● Records for this exercise:
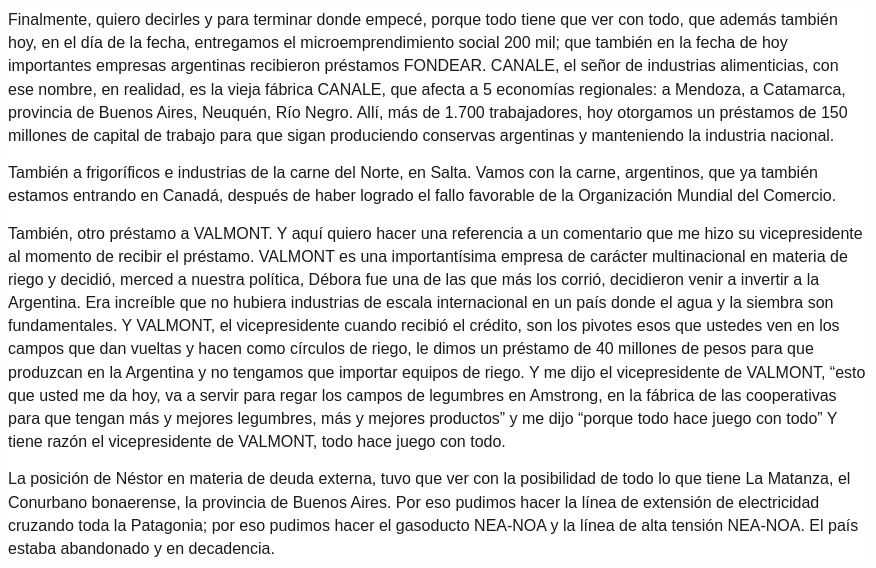 <span
style="font-size: 12.0pt; font-family: 'Arial','sans-serif';"></span>

<span
style="font-size: 12.0pt; font-family: 'Arial','sans-serif';">Finalmente,
quiero decirles y para terminar donde empecé, porque todo tiene que ver
con todo, que además también hoy, en el día de la fecha, entregamos el
microemprendimiento social 200 mil; que también en la fecha de hoy
importantes empresas argentinas recibieron préstamos FONDEAR. CANALE, el
señor de industrias alimenticias, con ese nombre, en realidad, es la
vieja fábrica CANALE, que afecta a 5 economías regionales: a Mendoza, a
Catamarca, provincia de Buenos Aires, Neuquén, Río Negro. Allí, más de
1.700 trabajadores, hoy otorgamos un préstamos de 150 millones de
capital de trabajo para que sigan produciendo conservas argentinas y
manteniendo la industria nacional. </span>

<span
style="font-size: 12.0pt; font-family: 'Arial','sans-serif';"></span>

<span
style="font-size: 12.0pt; font-family: 'Arial','sans-serif';">También a
frigoríficos e industrias de la carne del Norte, en Salta. Vamos con la
carne, argentinos, que ya también estamos entrando en Canadá, después de
haber logrado el fallo favorable de la Organización Mundial del
Comercio. </span>

<span
style="font-size: 12.0pt; font-family: 'Arial','sans-serif';"></span>

<span
style="font-size: 12.0pt; font-family: 'Arial','sans-serif';">También,
otro préstamo a VALMONT. Y aquí quiero hacer una referencia a un
comentario que me hizo su vicepresidente al momento de recibir el
préstamo. VALMONT es una importantísima empresa de carácter
multinacional en materia de riego y decidió, merced a nuestra política,
Débora fue una de las que más los corrió, decidieron venir a invertir a
la Argentina. Era increíble que no hubiera industrias de escala
internacional en un país donde el agua y la siembra son fundamentales. Y
VALMONT, el vicepresidente cuando recibió el crédito, son los pivotes
esos que ustedes ven en los campos que dan vueltas y hacen como círculos
de riego, le dimos un préstamo de 40 millones de pesos para que
produzcan en la Argentina y no tengamos que importar equipos de riego. Y
me dijo el vicepresidente de VALMONT, “esto que usted me da hoy, va a
servir para regar los campos de legumbres en Amstrong, en la fábrica de
las cooperativas para que tengan más y mejores legumbres, más y mejores
productos” y me dijo “porque todo hace juego con todo” Y tiene razón el
vicepresidente de VALMONT, todo hace juego con todo. </span>

<span
style="font-size: 12.0pt; font-family: 'Arial','sans-serif';"></span>

<span style="font-size: 12.0pt; font-family: 'Arial','sans-serif';">La
posición de Néstor en materia de deuda externa, tuvo que ver con la
posibilidad de todo lo que tiene La Matanza, el Conurbano bonaerense, la
provincia de Buenos Aires. Por eso pudimos hacer la línea de extensión
de electricidad cruzando toda la Patagonia; por eso pudimos hacer el
gasoducto NEA-NOA y la línea de alta tensión NEA-NOA. El país estaba
abandonado y en decadencia. </span>
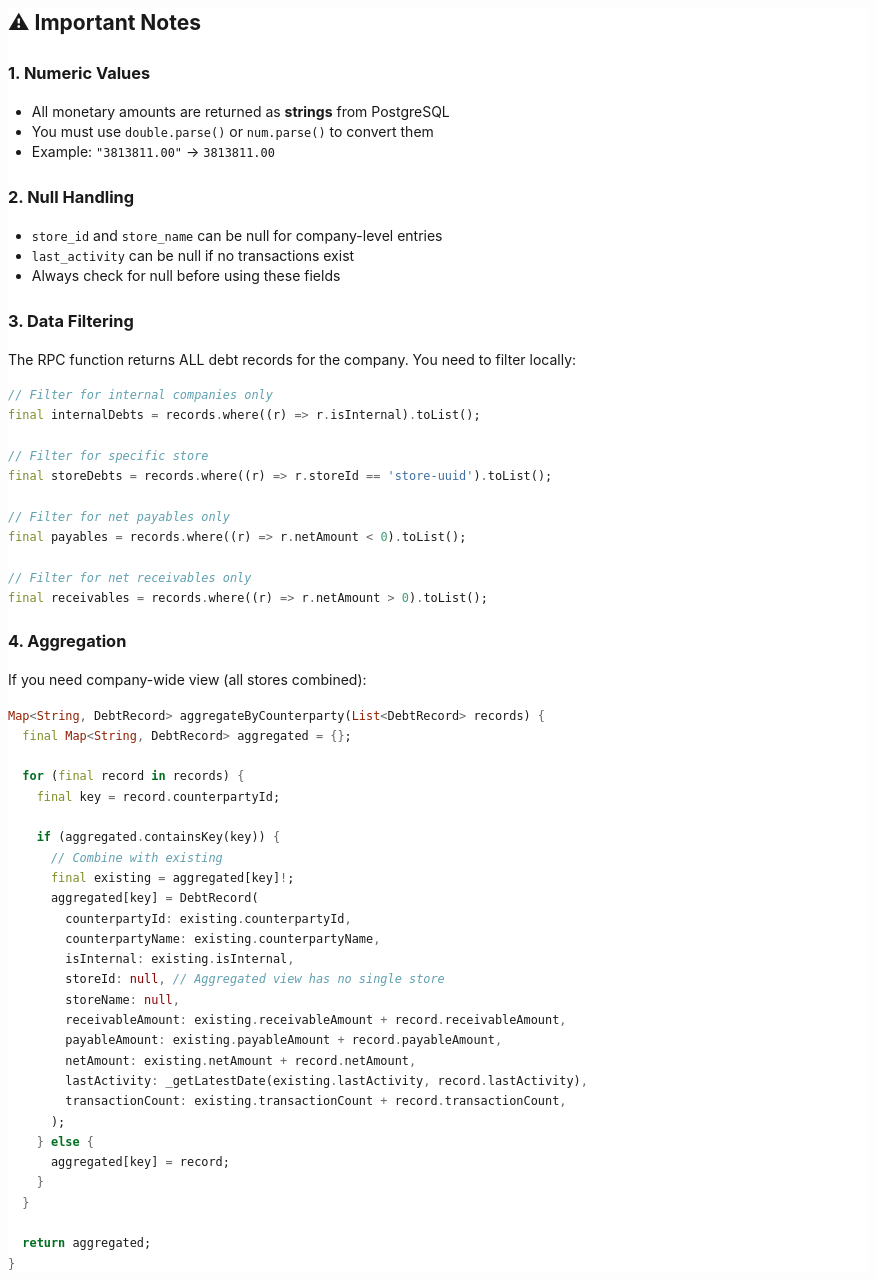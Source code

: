 ## ⚠️ Important Notes

### 1. Numeric Values
- All monetary amounts are returned as **strings** from PostgreSQL
- You must use `double.parse()` or `num.parse()` to convert them
- Example: `"3813811.00"` → `3813811.00`

### 2. Null Handling
- `store_id` and `store_name` can be null for company-level entries
- `last_activity` can be null if no transactions exist
- Always check for null before using these fields

### 3. Data Filtering
The RPC function returns ALL debt records for the company. You need to filter locally:

```dart
// Filter for internal companies only
final internalDebts = records.where((r) => r.isInternal).toList();

// Filter for specific store
final storeDebts = records.where((r) => r.storeId == 'store-uuid').toList();

// Filter for net payables only
final payables = records.where((r) => r.netAmount < 0).toList();

// Filter for net receivables only
final receivables = records.where((r) => r.netAmount > 0).toList();
```

### 4. Aggregation
If you need company-wide view (all stores combined):

```dart
Map<String, DebtRecord> aggregateByCounterparty(List<DebtRecord> records) {
  final Map<String, DebtRecord> aggregated = {};
  
  for (final record in records) {
    final key = record.counterpartyId;
    
    if (aggregated.containsKey(key)) {
      // Combine with existing
      final existing = aggregated[key]!;
      aggregated[key] = DebtRecord(
        counterpartyId: existing.counterpartyId,
        counterpartyName: existing.counterpartyName,
        isInternal: existing.isInternal,
        storeId: null, // Aggregated view has no single store
        storeName: null,
        receivableAmount: existing.receivableAmount + record.receivableAmount,
        payableAmount: existing.payableAmount + record.payableAmount,
        netAmount: existing.netAmount + record.netAmount,
        lastActivity: _getLatestDate(existing.lastActivity, record.lastActivity),
        transactionCount: existing.transactionCount + record.transactionCount,
      );
    } else {
      aggregated[key] = record;
    }
  }
  
  return aggregated;
}
```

● Task requirements:
Every line in the material above that has the word "fecha" should be copied.

● Solution to the exercise:
con todo, que además también hoy, en el día de la fecha, entregamos el
microemprendimiento social 200 mil; que también en la fecha de hoy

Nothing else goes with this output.